Whenever a line carries the word "config", pull it out of the entries.

- - - - -

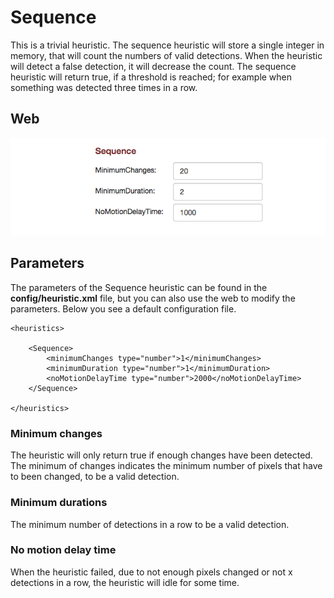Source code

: # Sequence

This is a trivial heuristic. The sequence heuristic will store a single integer in memory, that will count the numbers of valid detections. When the heuristic will detect a false detection, it will decrease the count. The sequence heuristic will return true, if a threshold is reached; for example when something was detected three times in a row. 

## Web 

![Sequence heuristic](1_sequence-heuristic.png)

## Parameters

The parameters of the Sequence heuristic can be found in the **config/heuristic.xml** file, but you can also use the web to modify the parameters. Below you see a default configuration file.
	
	<heuristics>
	
		<Sequence>
		    <minimumChanges type="number">1</minimumChanges>
		    <minimumDuration type="number">1</minimumDuration>
		    <noMotionDelayTime type="number">2000</noMotionDelayTime>
		</Sequence>
	
	</heuristics>


### Minimum changes

The heuristic will only return true if enough changes have been detected. The minimum of changes indicates the minimum number of pixels that have to been changed, to be a valid detection.

### Minimum durations

The minimum number of detections in a row to be a valid detection.

### No motion delay time

When the heuristic failed, due to not enough pixels changed or not x detections in a row, the heuristic will idle for some time.
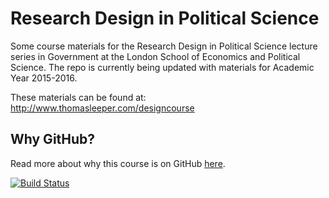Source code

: # Research Design in Political Science #

Some course materials for the Research Design in Political Science lecture series in Government at the London School of Economics and Political Science. The repo is currently being updated with materials for Academic Year 2015-2016.

These materials can be found at: http://www.thomasleeper.com/designcourse


## Why GitHub? ##

Read more about why this course is on GitHub [here](fork.md).

[![Build Status](https://travis-ci.org/leeper/designcourse.png?branch=gh-pages)](https://travis-ci.org/leeper/designcourse)
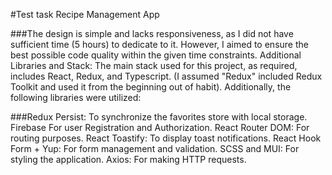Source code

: #Test task Recipe Management App

###The design is simple and lacks responsiveness, as I did not have sufficient time (5 hours) to dedicate to it. However, I aimed to ensure the best possible code quality within the given time constraints.
Additional Libraries and Stack:
The main stack used for this project, as required, includes React, Redux, and Typescript. (I assumed "Redux" included Redux Toolkit and used it from the beginning out of habit). Additionally, the following libraries were utilized:

###Redux Persist: To synchronize the favorites store with local storage.
Firebase For user Registration and Authorization.
React Router DOM: For routing purposes.
React Toastify: To display toast notifications.
React Hook Form + Yup: For form management and validation.
SCSS and MUI: For styling the application.
Axios: For making HTTP requests.
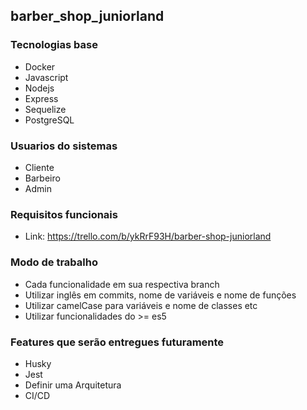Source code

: ## barber_shop_juniorland

### Tecnologias base
- Docker
- Javascript
- Nodejs 
- Express
- Sequelize
- PostgreSQL

### Usuarios do sistemas

- Cliente
- Barbeiro
- Admin

### Requisitos funcionais

- Link: https://trello.com/b/ykRrF93H/barber-shop-juniorland

### Modo de trabalho

- Cada funcionalidade em sua respectiva branch
- Utilizar inglês em commits, nome de variáveis e nome de funções
- Utilizar camelCase para variáveis e nome de classes etc
- Utilizar funcionalidades do >= es5 

### Features que serão entregues futuramente
- Husky
- Jest
- Definir uma Arquitetura
- CI/CD

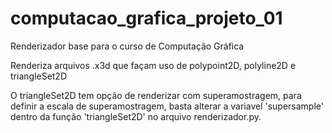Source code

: # computacao_grafica_projeto_01

Renderizador base para o curso de Computação Gráfica

Renderiza arquivos .x3d que façam uso de polypoint2D, polyline2D e triangleSet2D

O triangleSet2D tem opção de renderizar com superamostragem, para definir a escala de superamostragem, basta alterar a variavel 'supersample' dentro da função 'triangleSet2D' no arquivo renderizador.py.
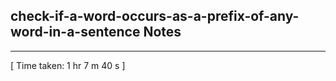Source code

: <h2>check-if-a-word-occurs-as-a-prefix-of-any-word-in-a-sentence Notes</h2><hr>[ Time taken: 1 hr 7 m 40 s ]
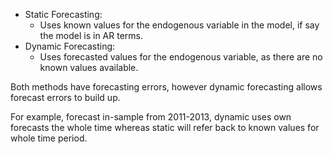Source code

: - Static Forecasting:
	- Uses known values for the endogenous variable in the model, if say the model is in AR terms.
- Dynamic Forecasting:
	- Uses forecasted values for the endogenous variable, as there are no known values available.

Both methods have forecasting errors, however dynamic forecasting allows forecast errors to build up.

For example, forecast in-sample from 2011-2013, dynamic uses own forecasts the whole time whereas static will refer back to known values for whole time period.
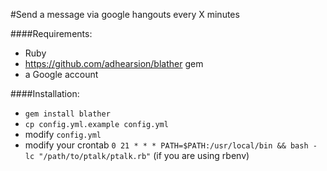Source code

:#Send a message via google hangouts every X minutes

####Requirements:
 * Ruby
 * https://github.com/adhearsion/blather gem
 * a Google account

####Installation:
 * `gem install blather`
 * `cp config.yml.example config.yml`
 * modify `config.yml`
 * modify your crontab `0 21 * * * PATH=$PATH:/usr/local/bin && bash -lc "/path/to/ptalk/ptalk.rb"` (if you are using rbenv)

- - - - -

== RESULT ==
The parameters of the Sequence heuristic can be found in the **config/heuristic.xml** file, but you can also use the web to modify the parameters. Below you see a default configuration file.
 * `cp config.yml.example config.yml`
 * modify `config.yml`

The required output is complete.